The Carolingian Dynasty ruled the Franks, a Germanic tribe, in Western Europe for about 200 years, from AD 751 to 987. Unlike modern nations in which an election or a sudden coup d'état marks clear boundaries between rulers or administrations, during the Middle Ages it often took years (even two or three generations) for one family or dynasty to decline and another to come to the fore. While the end of one dynasty is ruling by title, the beginnings of another might have been ruling in actuality. The Carolingian Dynasty takes its name from the personal name Charles, since many of the kings in the dynasty bore that name, most notably Charlemagne.
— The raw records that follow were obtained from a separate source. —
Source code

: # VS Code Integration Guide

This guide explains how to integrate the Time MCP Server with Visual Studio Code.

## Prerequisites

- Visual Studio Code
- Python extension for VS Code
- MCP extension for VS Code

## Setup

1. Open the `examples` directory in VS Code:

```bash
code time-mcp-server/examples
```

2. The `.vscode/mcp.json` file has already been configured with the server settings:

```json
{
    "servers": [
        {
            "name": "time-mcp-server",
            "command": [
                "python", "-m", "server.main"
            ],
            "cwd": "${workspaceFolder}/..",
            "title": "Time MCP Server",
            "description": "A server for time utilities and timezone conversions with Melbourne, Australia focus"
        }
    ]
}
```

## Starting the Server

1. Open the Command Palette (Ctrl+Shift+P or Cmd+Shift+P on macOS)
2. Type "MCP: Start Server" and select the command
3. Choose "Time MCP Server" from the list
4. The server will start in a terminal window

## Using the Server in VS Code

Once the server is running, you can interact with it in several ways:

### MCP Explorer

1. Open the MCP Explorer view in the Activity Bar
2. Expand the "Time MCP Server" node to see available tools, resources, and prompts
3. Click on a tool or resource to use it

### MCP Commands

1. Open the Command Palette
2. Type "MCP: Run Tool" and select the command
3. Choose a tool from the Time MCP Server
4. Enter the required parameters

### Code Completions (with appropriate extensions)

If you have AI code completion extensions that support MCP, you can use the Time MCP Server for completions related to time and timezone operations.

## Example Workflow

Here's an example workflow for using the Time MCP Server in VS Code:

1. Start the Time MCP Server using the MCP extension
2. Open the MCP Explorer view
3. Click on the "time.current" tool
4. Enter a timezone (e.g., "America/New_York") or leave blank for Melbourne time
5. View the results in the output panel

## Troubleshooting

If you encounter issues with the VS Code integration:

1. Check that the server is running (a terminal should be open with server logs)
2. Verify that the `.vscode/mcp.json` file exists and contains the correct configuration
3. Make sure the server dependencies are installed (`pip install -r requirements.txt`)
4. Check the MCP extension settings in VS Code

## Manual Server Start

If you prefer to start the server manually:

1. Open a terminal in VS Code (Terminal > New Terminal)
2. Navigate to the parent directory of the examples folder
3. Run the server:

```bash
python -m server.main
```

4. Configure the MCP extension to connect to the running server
The Franks had been the major power in Gaul since the 6th century, ruled by the Merovingians. Over time, as Merovingian power diminished, wealthy and influential local leaders emerged. By the beginning of the 8th century, the Merovingians were rulers in name only. Pepin (the first member of the Carolingian Dynasty) emerged as the “virtual ruler” even though there was still a Merovingian king on the throne. Pepin’s son, Charles Martel, defeated an Arab invasion at Tours, France, in 732, further consolidating the power of the family. In 751 Charles’ son Pepin the Short was crowned king of the Franks by the Pope, officially ending the Merovingian Dynasty. Pepin the Short, with the Pope’s approval, confined the remaining Merovingian rivals to a monastery.
On Christmas Day in 800, Pepin the Short’s son Charles (who would become known as Charles the Great or Charlemagne) was crowned Emperor of the Roman Empire by Pope Leo III, thus cementing the tie between the papacy and the Carolingian Dynasty. Under Charlemagne peace and political unity blanketed a great deal of Western Europe and provided an opportunity for the church to flourish.
Prior to Charlemagne, the Carolingian rulers demonstrated no real piety and often saw the church as simply a means of promoting Frankish interests. Perhaps for this reason, they did support missionary work and church reforms. While it is most likely that Charlemagne saw Christianity as a way to further his own power as well, he also demonstrated a genuine concern for the advance and development of Christianity. He convened numerous synods to help settle theological and church disputes. By accepting his crown from the Pope, he acknowledged and enhanced the Pope’s authority, and that event gave rise to the Holy Roman Empire. Charlemagne conducted two successful campaigns against the Lombards and then returned some of the conquered territory in Northern Italy to the Pope. He also supported the Pope financially, with the stated expectation that the Pope would support him with prayers and otherwise allow him to rule as he saw fit.
Charlemagne divided his land into dioceses and increased the number of bishops. He insisted that the bishops have authority in the churches, not the local wealthy land owners and sponsors. Although he was barely literate, he sought to improve the education of the clergy by bringing in scholars from around the world. He increased the number of archbishops and built churches. He sought to enforce the sanctity of marriage (though he had not been faithful to his own wife!).
Charlemagne strengthened the Carolingian Dynasty when he conquered Saxon territory in Northern Europe and demanded that those he conquered be baptized. He encouraged missionary work among them and moved some of them to the Rhineland so that they would be surrounded by Christians who would aid in their assimilation. Eventually, the Saxons did become largely Christian. Treatment of non-Christians by the Carolingians was not nearly as brutal as it had been under the Merovingians.
In summary, under Charlemagne the church in Western Europe flourished, and Christianity spread to people who had not been exposed to it before. Power began to shift from the Eastern Roman Empire to Western Europe and then to the Pope. This shift would dominate world affairs for more than a thousand years to come.
Charlemagne’s son Louis the Pious ruled with his father and then became sole Emperor after Charlemagne’s death in 814. Louis was not as energetic as his father and was more interested in the ascetic lifestyle. Upon his death, the realm was divided among his three sons. Internal strife resulted, and the decline of the Carolingian Dynasty followed. With that decline, the power of the Pope over the Holy Roman Empire increased. The bishops in Western Europe increasingly looked to the Pope for protection from the archbishops who had been strengthened but also held in check by Carolingian rulers. By the end of the 9th century, there was a power vacuum in Western Europe with Scandinavian invaders threatening. It is interesting to note that the Scandinavians resisted conversion to Christianity because they saw it as submission to Carolingian power. With the Carolingians weakened, this barrier was removed, and by 950 Scandinavia had been thoroughly Christianized.
It is impossible to know just how many people (if any) came to a genuine faith in Christ due to the efforts of the Carolingian Dynasty. Certainly Charlemagne’s use of force to spread Christianity is deplorable to modern Christians. Nevertheless, his efforts did bring Christianity into new territories and helped shift the balance of power to the West. In His providence God used Western dominance to help spread the truth of the gospel to the ends of the earth.